Novos fatos nos EUA e na Espanha estão mostrando que movimentos e  candidatos pró-participação popular podem ganhar eleições municipais. Os exemplos incluem a eleição para prefeito de Chokwe Lumumba Jr. em Jackson, estado do Mississipi,com apoio de assembléias populares, redes de economia solidária e políticos progressistas. Um grupo de candidatos dos Socialistas Democráticos dos EUA (Democratic Socialists of America) [veja nosso vídeo a respeito deste movimento] está propondo a  expansão da democracia participativa e das cooperativas de trabalhadores.
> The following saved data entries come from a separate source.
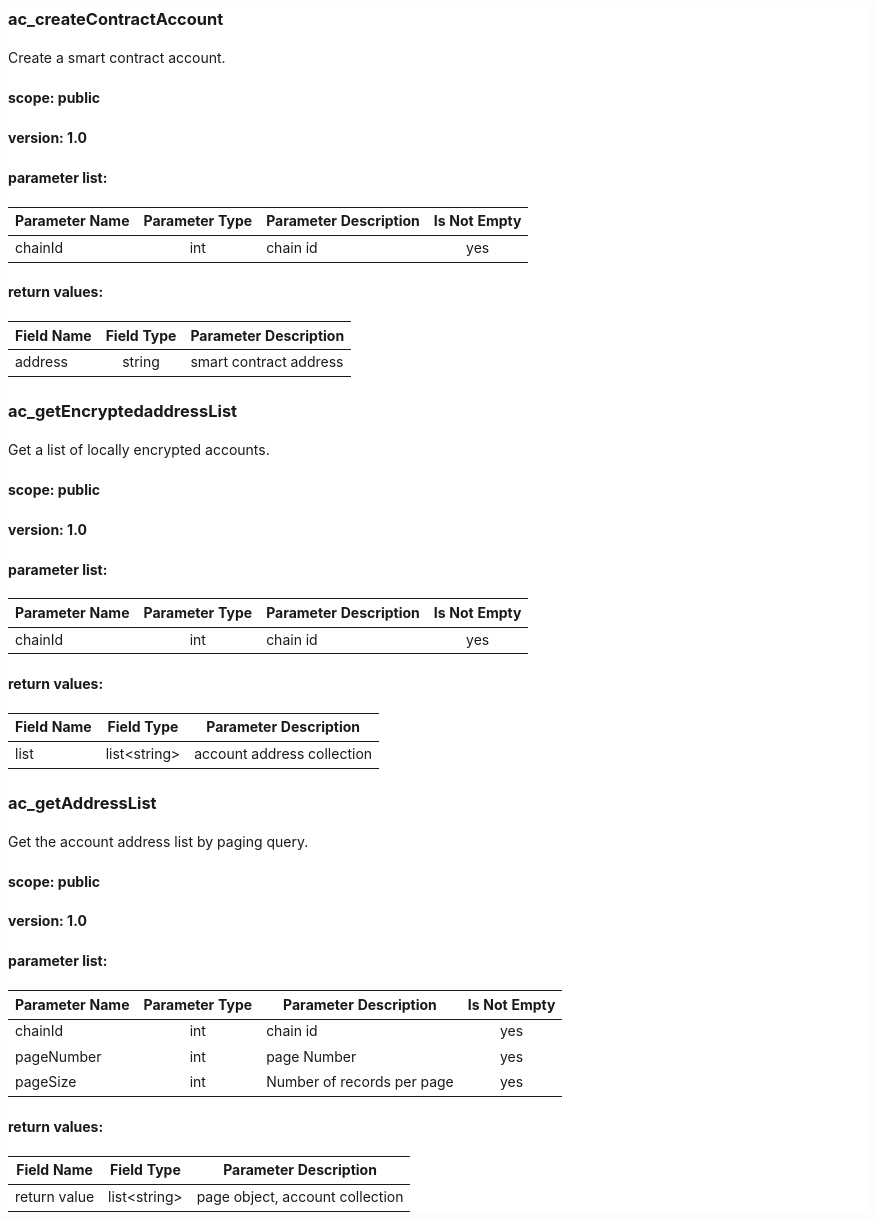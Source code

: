 ### ac\_createContractAccount
Create a smart contract account.
#### scope: public
#### version: 1.0

#### parameter list:
| Parameter Name | Parameter Type | Parameter Description | Is Not Empty |
| ------- |:----:| ---- |:----:|
| chainId | int | chain id | yes |

#### return values:
| Field Name | Field Type | Parameter Description |
| ------- |:------:| ------ |
| address | string | smart contract address |

### ac\_getEncryptedaddressList
Get a list of locally encrypted accounts.
#### scope: public
#### version: 1.0

#### parameter list:
| Parameter Name | Parameter Type | Parameter Description | Is Not Empty |
| ------- |:----:| ---- |:----:|
| chainId | int | chain id | yes |

#### return values:
| Field Name | Field Type | Parameter Description |
| ---- |:---------------:| -------- |
| list | list&lt;string> | account address collection|

### ac\_getAddressList
Get the account address list by paging query.
#### scope: public
#### version: 1.0

#### parameter list:
| Parameter Name | Parameter Type | Parameter Description | Is Not Empty |
| ---------- |:----:| ------ |:----:|
| chainId | int | chain id | yes |
| pageNumber | int | page Number | yes |
| pageSize | int | Number of records per page | yes |

#### return values:
| Field Name | Field Type | Parameter Description |
| --- |:---------------:| --------------- |
| return value | list&lt;string> | page object, account collection|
Movimentos municipais estão proliferando como um meio de resistir a Donald Trump e à crescente extrema-direita.

Isso ocorre num momento em que os sindicatos tradicionais estão em declínio, necessitando de um processo interno de democratização para se revitalizarem. Para aumentar sua capacidade de atrair, gerar apoio entre a opinião pública e estender sua influência, os sindicatos devem também agir com visão política. É uma forma de alcançar o poder em nível municipal e trabalhar para transformá-lo.

Qual classe trabalhadora?

Embora haja novidades positivas no estímulo a um movimento municipal, outros segmentos da esquerda estão às voltas com a vitória de Trump e o fracasso da democracia liberal. Nos EUA, um grupo de analistas localizam a fonte desses fatos nos quarenta anos de declínio das condições da classe trabalhadora. Ao defender um programa à la Bernie Sanders na revista Jacobin, Connor Kilpatrick escreve que “A classe trabalhadora é central para políticas progressistas que façam diferença porque ela tem os números, o incentivo econômico e a potência para paralisar os trilhos do capital.” Isso não é inconsistente com municipalismo. As diferenças em análise e programa político só emergem quando se enxerga apenas setores particulares da classe trabalhadora.

Há boas razões para reconhecer a contínua relevância de trabalhadores brancos, como faz Kilpatrick. A maior parte da atual classe trabalhadora é branca. Não pode ser vista raivosamente como “uma minoria em desvantagem numérica”. O New York Times estampou no pós eleição a seguinte manchete: “Por que Trump ganhou: Brancos da classe trabalhadora.” Esquerdistas lembram as primárias para presidente do Partido Democrata, demonstrando que a classe trabalhadora branca deu um apoio esmagador à agenda socialista democrata de Sanders, ante o neoliberalismo de Hillary Clinton. Os liberais têm ignorado as circunstâncias materiais da classe trabalhadora branca. E aconteceu que “Donald Trump não angariou votos da classe trabalhadora. Hillary Clinton os perdeu.” Alguns socialistas acreditam que isso requer um ousado retorno às políticas de classe. Que políticas identitárias paralisaram a esquerda e agora estamos pagando por isso com o ascenso da extrema-direta.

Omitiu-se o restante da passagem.